HOW disappointing it is to learn that the hemp crop in Tasmania is being so restricted. There should be no impediments to growing industrial hemp.
It is a crop with a number of positive attributes. Its seed is a food source with a range of industrial uses such as soap making. Its fibre is a soil conditioner, and insulation material in home building.
The crop can be a highly profitable one if fully exploited. It provides a viable alternative to poppies which face a rocky road at this time.
Dick James, Launceston.
YOUR editorial "Migrants Deserve Kindness" (The Examiner, November 3) rang very true to me, especially your observation that "Tasmania has always been somewhat shackled by its small population growth".
I am not a migrant, but was nevertheless told to go back to where I come from by locals. My move has been from the East Coast of Tasmania to the North Coast.
Elsa de Ruyter, East Devonport.
MUCH has been said since September 30 about the proposed prison in Westbury, particularly the Liberal claims that it will provide great benefits, bringing in jobs and economic growth (which were originally stated to benefit Westbury specifically, however now that those claims have been proven to be false, the benefit claims have shifted and are supposedly for the greater Northern region instead).

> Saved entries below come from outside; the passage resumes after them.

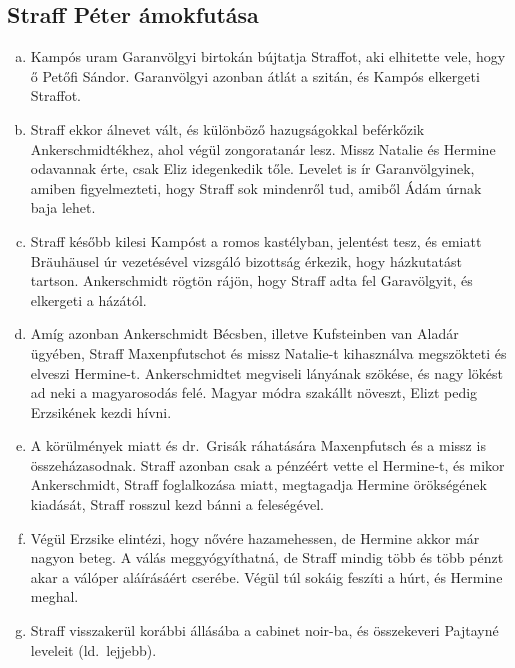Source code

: \documentclass{thesis-ekf}
\theoremstyle{definition}
\begin{document}
    \subsection{Straff Péter ámokfutása}

    \begin{enumerate}[a)]
        \item\label{itm:Petofi} Kampós uram Garanvölgyi birtokán bújtatja Straffot, aki elhitette vele, hogy ő Petőfi Sándor.
        Garanvölgyi azonban átlát a szitán, és Kampós elkergeti Straffot.
        \item\label{itm:Bogumil} Straff ekkor álnevet vált, és különböző hazugságokkal beférkőzik Ankerschmidtékhez, ahol végül zongoratanár lesz.
        Missz Natalie és Hermine odavannak érte, csak Eliz idegenkedik tőle.
        Levelet is ír Garanvölgyinek, amiben figyelmezteti, hogy Straff sok mindenről tud, amiből Ádám úrnak baja lehet.
        \item\label{itm:hazkutatas} Straff később kilesi Kampóst a romos kastélyban, jelentést tesz, és emiatt Bräuhäusel úr vezetésével
            vizsgáló bizottság érkezik, hogy házkutatást tartson.
        Ankerschmidt rögtön rájön, hogy Straff adta fel Garavölgyit, és elkergeti a házától.
        \item\label{itm:Hermine-szokese} Amíg azonban Ankerschmidt Bécsben, illetve Kufsteinben van Aladár ügyében,
            Straff Maxenpfutschot és missz Natalie-t kihasználva megszökteti és elveszi Hermine-t.
        Ankerschmidtet megviseli lányának szökése, és nagy lökést ad neki a magyarosodás felé.
        Magyar módra szakállt növeszt, Elizt pedig Erzsikének kezdi hívni.
        \item\label{itm:nincs-hozomany} A körülmények miatt és dr.~Grisák ráhatására Maxenpfutsch és a missz is összeházasodnak.
        Straff azonban csak a pénzéért vette el Hermine-t, és mikor Ankerschmidt, Straff foglalkozása miatt,
            megtagadja Hermine örökségének kiadását, Straff rosszul kezd bánni a feleségével.
        \item\label{itm:Archimedeszi-csavar} Végül Erzsike elintézi, hogy nővére hazamehessen, de Hermine akkor már nagyon beteg.
        A válás meggyógyíthatná, de Straff mindig több és több pénzt akar a válóper aláírásáért cserébe.
        Végül túl sokáig feszíti a húrt, és Hermine meghal.
        \item\label{itm:cabinet-noir} Straff visszakerül korábbi állásába a cabinet noir-ba, és összekeveri Pajtayné leveleit (ld.~lejjebb).
    \end{enumerate}
\end{document}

Many, such as myself, question this claim of benefits to the region, and instead ask what we will lose as a result of a prison built in our historic town.
In 2017/18, the total tourism and hospitality sales in the Meander Valley Council area was $236.9 million.
If even 10 per cent of this industry declines due to the proposed prison being built, over the course of 10 years that would essentially be the same amount lost to local businesses as this prison will cost the taxpayers over the same time.
Given many businesses in this area indicate that up to 80 per cent of their patrons are tourists, for a region that has several businesses either partially or wholly reliant on the tourism industry, we could see a net loss in the region proportionately larger than any so-called "benefit".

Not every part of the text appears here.